Instructions for the task: Where a line below includes the word "reading", copy that line.

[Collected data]
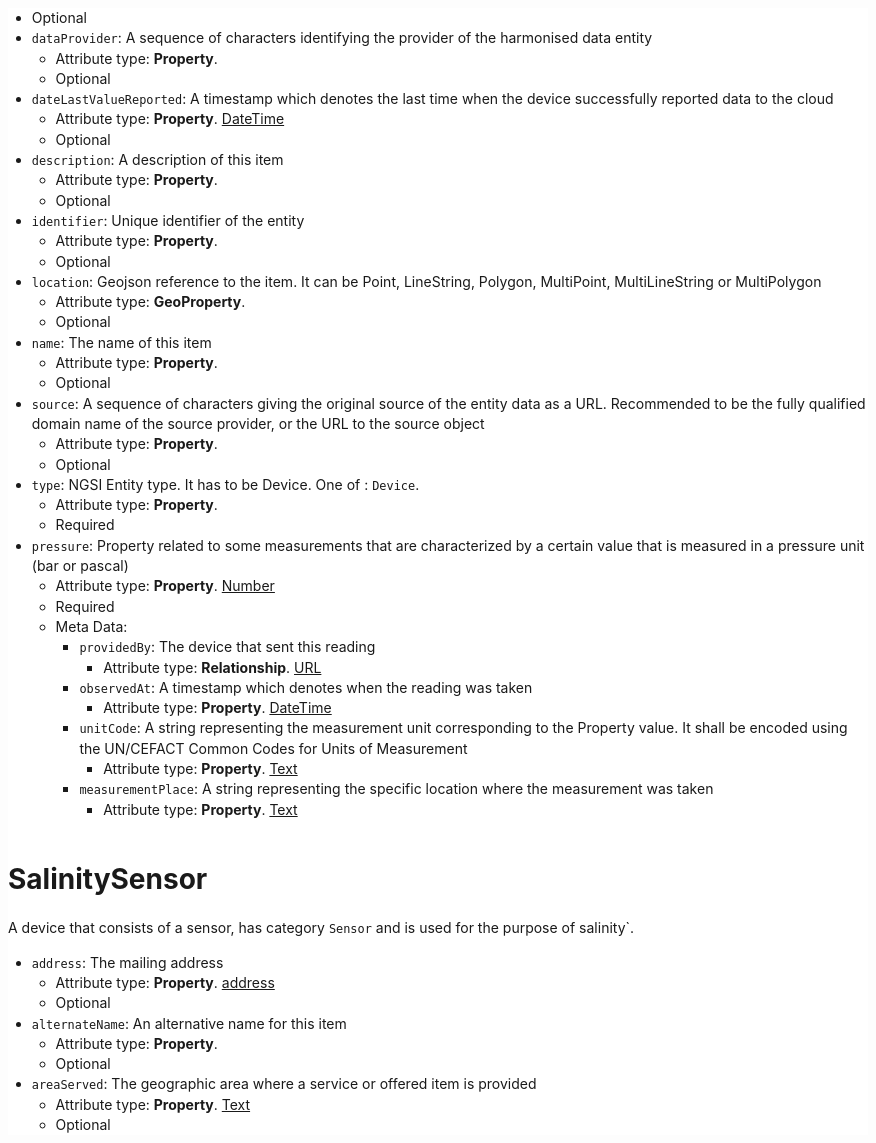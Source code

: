    -  Optional
-  `dataProvider`: A sequence of characters identifying the provider of the harmonised data entity
   -  Attribute type: **Property**. 
   -  Optional
-  `dateLastValueReported`: A timestamp which denotes the last time when the device successfully reported data to the cloud
   -  Attribute type: **Property**. [DateTime](https://schema.org/DateTime)
   -  Optional
-  `description`: A description of this item
   -  Attribute type: **Property**. 
   -  Optional
-  `identifier`: Unique identifier of the entity
   -  Attribute type: **Property**. 
   -  Optional
-  `location`: Geojson reference to the item. It can be Point, LineString, Polygon, MultiPoint, MultiLineString or MultiPolygon
   -  Attribute type: **GeoProperty**. 
   -  Optional
-  `name`: The name of this item
   -  Attribute type: **Property**. 
   -  Optional
-  `source`: A sequence of characters giving the original source of the entity data as a URL. Recommended to be the fully qualified domain name of the source provider, or the URL to the source object
   -  Attribute type: **Property**. 
   -  Optional
-  `type`: NGSI Entity type. It has to be Device. One of : `Device`.
   -  Attribute type: **Property**. 
   -  Required
-  `pressure`: Property related to some measurements that are characterized by a certain value that is measured in a pressure unit (bar or pascal)
   -  Attribute type: **Property**. [Number](https://schema.org/Number)
   -  Required
   -  Meta Data: 
       -  `providedBy`: The device that sent this reading
           -  Attribute type: **Relationship**. [URL](https://schema.org/URL)
       -  `observedAt`: A timestamp which denotes when the reading was taken
           -  Attribute type: **Property**. [DateTime](https://schema.org/DateTime)
       -  `unitCode`: A string representing the measurement unit corresponding to the Property value. It shall be encoded using the UN/CEFACT Common Codes for Units of Measurement
           -  Attribute type: **Property**. [Text](https://schema.org/Text)
       -  `measurementPlace`: A string representing the specific location where the measurement was taken
           -  Attribute type: **Property**. [Text](https://schema.org/Text)



# SalinitySensor

A device that consists of a sensor, has category `Sensor` and is used for the purpose of salinity`.

-  `address`: The mailing address
   -  Attribute type: **Property**. [address](https://schema.org/address)
   -  Optional
-  `alternateName`: An alternative name for this item
   -  Attribute type: **Property**. 
   -  Optional
-  `areaServed`: The geographic area where a service or offered item is provided
   -  Attribute type: **Property**. [Text](https://schema.org/Text)
   -  Optional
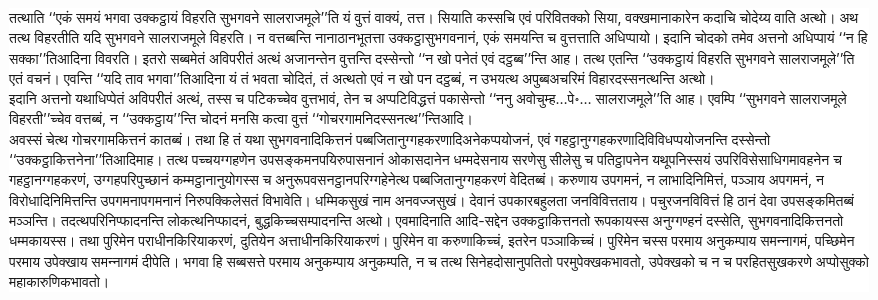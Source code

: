 तत्थाति ‘‘एकं समयं भगवा उक्‍कट्ठायं विहरति सुभगवने सालराजमूले’’ति यं वुत्तं वाक्यं, तत्त। सियाति कस्सचि एवं परिवितक्‍को सिया, वक्खमानाकारेन कदाचि चोदेय्य वाति अत्थो। अथ तत्थ विहरतीति यदि सुभगवने सालराजमूले विहरति। न वत्तब्बन्ति नानाठानभूतत्ता उक्‍कट्ठासुभगवनानं, एकं समयन्ति च वुत्तत्ताति अधिप्पायो। इदानि चोदको तमेव अत्तनो अधिप्पायं ‘‘न हि सक्‍का’’तिआदिना विवरति। इतरो सब्बमेतं अविपरीतं अत्थं अजानन्तेन वुत्तन्ति दस्सेन्तो ‘‘न खो पनेतं एवं दट्ठब्ब’’न्ति आह। तत्थ एतन्ति ‘‘उक्‍कट्ठायं विहरति सुभगवने सालराजमूले’’ति एतं वचनं। एवन्ति ‘‘यदि ताव भगवा’’तिआदिना यं तं भवता चोदितं, तं अत्थतो एवं न खो पन दट्ठब्बं, न उभयत्थ अपुब्बअचरिमं विहारदस्सनत्थन्ति अत्थो।  
इदानि अत्तनो यथाधिप्पेतं अविपरीतं अत्थं, तस्स च पटिकच्‍चेव वुत्तभावं, तेन च अप्पटिविद्धत्तं पकासेन्तो ‘‘ननु अवोचुम्ह…पे॰… सालराजमूले’’ति आह। एवम्पि ‘‘सुभगवने सालराजमूले विहरती’’च्‍चेव वत्तब्बं, न ‘‘उक्‍कट्ठाय’’न्ति चोदनं मनसि कत्वा वुत्तं ‘‘गोचरगामनिदस्सनत्थ’’न्तिआदि।  
अवस्सं चेत्थ गोचरगामकित्तनं कातब्बं। तथा हि तं यथा सुभगवनादिकित्तनं पब्बजितानुग्गहकरणादिअनेकप्पयोजनं, एवं गहट्ठानुग्गहकरणादिविविधप्पयोजनन्ति दस्सेन्तो ‘‘उक्‍कट्ठाकित्तनेना’’तिआदिमाह। तत्थ पच्‍चयग्गहणेन उपसङ्कमनपयिरुपासनानं ओकासदानेन धम्मदेसनाय सरणेसु सीलेसु च पतिट्ठापनेन यथूपनिस्सयं उपरिविसेसाधिगमावहनेन च गहट्ठानग्गहकरणं, उग्गहपरिपुच्छानं कम्मट्ठानानुयोगस्स च अनुरूपवसनट्ठानपरिग्गहेनेत्थ पब्बजितानुग्गहकरणं वेदितब्बं। करुणाय उपगमनं, न लाभादिनिमित्तं, पञ्‍ञाय अपगमनं, न विरोधादिनिमित्तन्ति उपगमनापगमनानं निरुपक्‍किलेसतं विभावेति। धम्मिकसुखं नाम अनवज्‍जसुखं। देवानं उपकारबहुलता जनविवित्तताय। पचुरजनविवित्तं हि ठानं देवा उपसङ्कमितब्बं मञ्‍ञन्ति। तदत्थपरिनिप्फादनन्ति लोकत्थनिप्फादनं, बुद्धकिच्‍चसम्पादनन्ति अत्थो। एवमादिनाति आदि-सद्देन उक्‍कट्ठाकित्तनतो रूपकायस्स अनुग्गण्हनं दस्सेति, सुभगवनादिकित्तनतो धम्मकायस्स। तथा पुरिमेन पराधीनकिरियाकरणं, दुतियेन अत्ताधीनकिरियाकरणं। पुरिमेन वा करुणाकिच्‍चं, इतरेन पञ्‍ञाकिच्‍चं। पुरिमेन चस्स परमाय अनुकम्पाय समन्‍नागमं, पच्छिमेन परमाय उपेक्खाय समन्‍नागमं दीपेति। भगवा हि सब्बसत्ते परमाय अनुकम्पाय अनुकम्पति, न च तत्थ सिनेहदोसानुपतितो परमुपेक्खकभावतो, उपेक्खको च न च परहितसुखकरणे अप्पोसुक्‍को महाकारुणिकभावतो।  
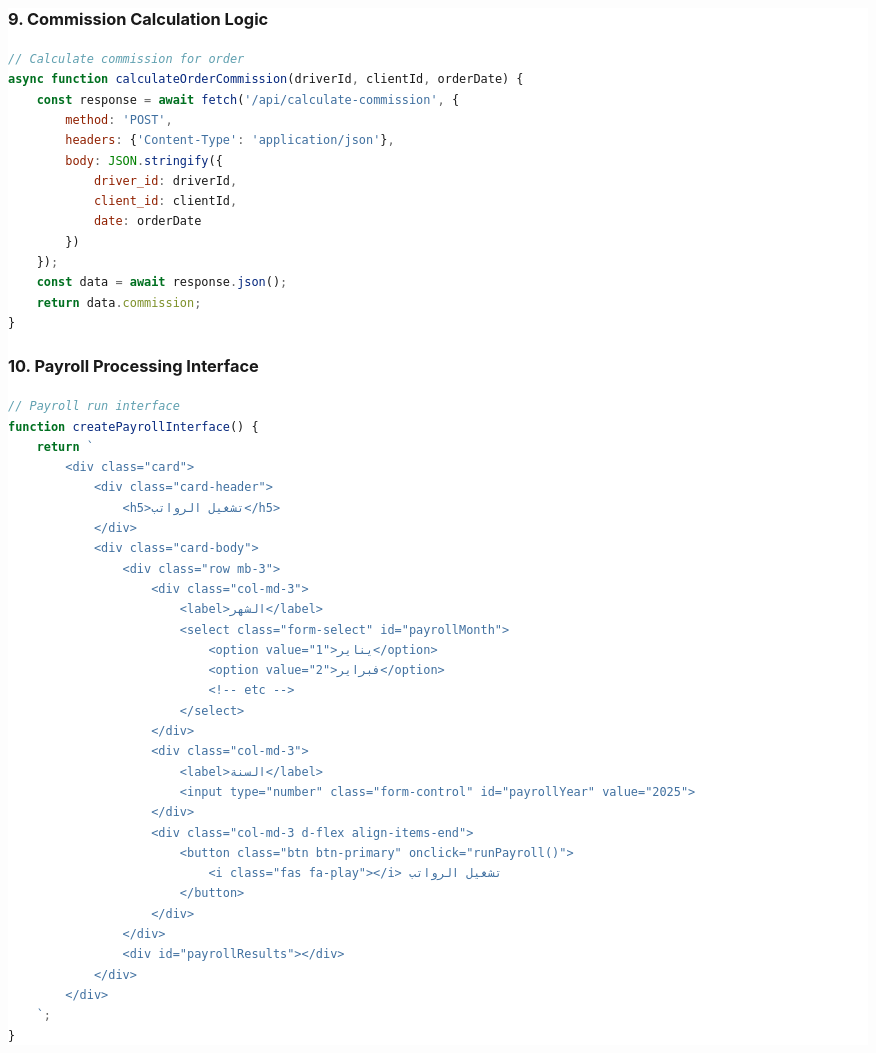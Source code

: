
 ```javascript
```

### 9. Commission Calculation Logic

```javascript
// Calculate commission for order
async function calculateOrderCommission(driverId, clientId, orderDate) {
    const response = await fetch('/api/calculate-commission', {
        method: 'POST',
        headers: {'Content-Type': 'application/json'},
        body: JSON.stringify({
            driver_id: driverId,
            client_id: clientId,
            date: orderDate
        })
    });
    const data = await response.json();
    return data.commission;
}
```

### 10. Payroll Processing Interface

```javascript
// Payroll run interface
function createPayrollInterface() {
    return `
        <div class="card">
            <div class="card-header">
                <h5>تشغيل الرواتب</h5>
            </div>
            <div class="card-body">
                <div class="row mb-3">
                    <div class="col-md-3">
                        <label>الشهر</label>
                        <select class="form-select" id="payrollMonth">
                            <option value="1">يناير</option>
                            <option value="2">فبراير</option>
                            <!-- etc -->
                        </select>
                    </div>
                    <div class="col-md-3">
                        <label>السنة</label>
                        <input type="number" class="form-control" id="payrollYear" value="2025">
                    </div>
                    <div class="col-md-3 d-flex align-items-end">
                        <button class="btn btn-primary" onclick="runPayroll()">
                            <i class="fas fa-play"></i> تشغيل الرواتب
                        </button>
                    </div>
                </div>
                <div id="payrollResults"></div>
            </div>
        </div>
    `;
}
```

Task output:
       -  `providedBy`: The device that sent this reading
       -  `observedAt`: A timestamp which denotes when the reading was taken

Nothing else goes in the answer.